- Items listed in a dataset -
Content starts

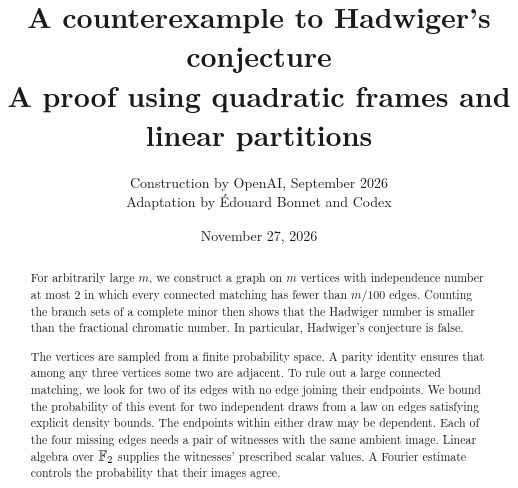 \documentclass[11pt]{article}
\title{A counterexample to Hadwiger's conjecture\\[.2em]
\large A proof using quadratic frames and linear partitions}
\author{Construction by OpenAI, September 2026\\
Adaptation by \'{E}douard Bonnet and Codex}
\date{November 27, 2026}
\begin{document}
\maketitle
\begin{abstract}
For arbitrarily large \(m\), we construct a graph on \(m\) vertices
with independence number at most 2 in which every connected matching has
fewer than \(m/100\) edges. Counting the branch sets of a complete minor
then shows that the Hadwiger number is smaller than the fractional
chromatic number. In particular, Hadwiger's conjecture is false.

The vertices are sampled from a finite probability space. A parity
identity ensures that among any three vertices some two are adjacent.
To rule out a large connected matching, we look for
two of its edges with no edge joining their endpoints. We bound the
probability of this event for two independent draws from a law on
edges satisfying explicit density bounds. The endpoints within either
draw may be dependent. Each of the four missing edges needs a pair of
witnesses with the same ambient image. Linear algebra over \(\mathbb F_2\)
supplies the witnesses' prescribed scalar values. A Fourier estimate
controls the probability that their images agree.

\end{abstract}
\begingroup
\small
\setlength{\parskip}{0pt}
\setcounter{tocdepth}{1}
\tableofcontents
\endgroup
\clearpage














\appendix

\setlength{\bibsep}{3pt plus 1pt minus 1pt}


\end{document}

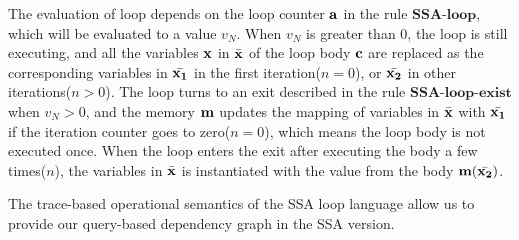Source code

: The evaluation of loop depends on the loop counter ${\bf{{a}}}$ in the rule $\textbf{SSA-loop}$, which will be evaluated to a value $v_N$. When $v_N$ is greater than 0, the loop is still executing, and all the variables ${\bf{{x}}}$ in $\bar{{\bf{{x}}}}$ of the loop body ${\bf{{c}}}$ are replaced as the corresponding variables in $\bar{{\bf{{x_1}}}}$ in the first iteration($n=0$), or $\bar{{\bf{{x_2}}}}$ in other iterations($n > 0$). The loop turns to an exit described in the rule $\textbf{SSA-loop-exist}$ when $v_N > 0$, and the memory ${\bf{{m}}}$ updates the mapping of variables in $\bar{{\bf{{x}}}}$ with $\bar{{\bf{{x_1}}}}$ if the iteration counter goes to zero($n=0$), which means the loop body is not executed once. When the loop enters the exit after executing the body a few times($n$), the variables in $\bar{{\bf{{x}}}}$ is instantiated with the value from the body ${\bf{{m}}}(\bar{{\bf{{x_2}}}})$. 

 The trace-based operational semantics of the SSA loop language allow us to provide our query-based dependency graph in the SSA version.

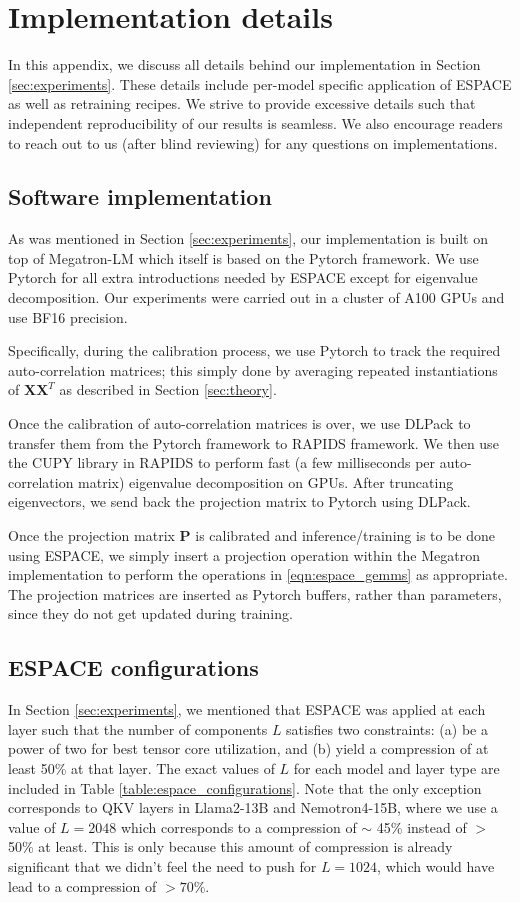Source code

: \documentclass{article}
\theoremstyle{plain}
\begin{document}
\section{Implementation details}\label{app:implementation}
In this appendix, we discuss all details behind our implementation in Section \ref{sec:experiments}. These details include per-model specific application of ESPACE as well as retraining recipes. We strive to provide excessive details such that independent reproducibility of our results is seamless. We also encourage readers to reach out to us (after blind reviewing) for any questions on implementations.

\subsection{Software implementation}
As was mentioned in Section \ref{sec:experiments}, our implementation is built on top of Megatron-LM \cite{shoeybi2020megatronlm} which itself is based on the Pytorch framework. We use Pytorch for all extra introductions needed by ESPACE except for eigenvalue decomposition. Our experiments were carried out in a cluster of A100 GPUs and use BF16 precision.

Specifically, during the calibration process, we use Pytorch to track the required auto-correlation matrices; this simply done by averaging repeated instantiations of $\mathbf{X}\mathbf{X}^T$ as described in Section \ref{sec:theory}. 

Once the calibration of auto-correlation matrices is over, we use DLPack to transfer them from the Pytorch framework to RAPIDS framework. We then use the CUPY library in RAPIDS to perform fast (a few milliseconds per auto-correlation matrix) eigenvalue decomposition on GPUs. After truncating eigenvectors, we send back the projection matrix to Pytorch using DLPack.

Once the projection matrix $\mathbf{P}$ is calibrated and inference/training is to be done using ESPACE, we simply insert a projection operation within the Megatron implementation to perform the operations in \eqref{eqn:espace_gemms} as appropriate. The projection matrices are inserted as Pytorch buffers, rather than parameters, since they do not get updated during training.

\subsection{ESPACE configurations}\label{app:configurations}
In Section \ref{sec:experiments}, we mentioned that ESPACE was applied at each layer such that the number of components $L$ satisfies two constraints: (a) be a power of two for best tensor core utilization, and (b) yield a compression of at least 50\% at that layer. The exact values of $L$ for each model and layer type are included in Table \ref{table:espace_configurations}. Note that the only exception corresponds to QKV layers in Llama2-13B and Nemotron4-15B, where we use a value of $L=2048$ which corresponds to a compression of $\sim$ 45\% instead of $>$50\% at least. This is only because this amount of compression is already significant that we didn't feel the need to push for $L=1024$, which would have lead to a compression of $>70\%$.
\end{document}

Content ends

- TASK DIRECTIONS -
Track down every line in the entries that includes the string "than", and copy it.

- WRITTEN ANSWER -
fewer than \(m/100\) edges. Counting the branch sets of a complete minor
then shows that the Hadwiger number is smaller than the fractional
: The evaluation of loop depends on the loop counter ${\bf{{a}}}$ in the rule $\textbf{SSA-loop}$, which will be evaluated to a value $v_N$. When $v_N$ is greater than 0, the loop is still executing, and all the variables ${\bf{{x}}}$ in $\bar{{\bf{{x}}}}$ of the loop body ${\bf{{c}}}$ are replaced as the corresponding variables in $\bar{{\bf{{x_1}}}}$ in the first iteration($n=0$), or $\bar{{\bf{{x_2}}}}$ in other iterations($n > 0$). The loop turns to an exit described in the rule $\textbf{SSA-loop-exist}$ when $v_N > 0$, and the memory ${\bf{{m}}}$ updates the mapping of variables in $\bar{{\bf{{x}}}}$ with $\bar{{\bf{{x_1}}}}$ if the iteration counter goes to zero($n=0$), which means the loop body is not executed once. When the loop enters the exit after executing the body a few times($n$), the variables in $\bar{{\bf{{x}}}}$ is instantiated with the value from the body ${\bf{{m}}}(\bar{{\bf{{x_2}}}})$. 
Once the projection matrix $\mathbf{P}$ is calibrated and inference/training is to be done using ESPACE, we simply insert a projection operation within the Megatron implementation to perform the operations in \eqref{eqn:espace_gemms} as appropriate. The projection matrices are inserted as Pytorch buffers, rather than parameters, since they do not get updated during training.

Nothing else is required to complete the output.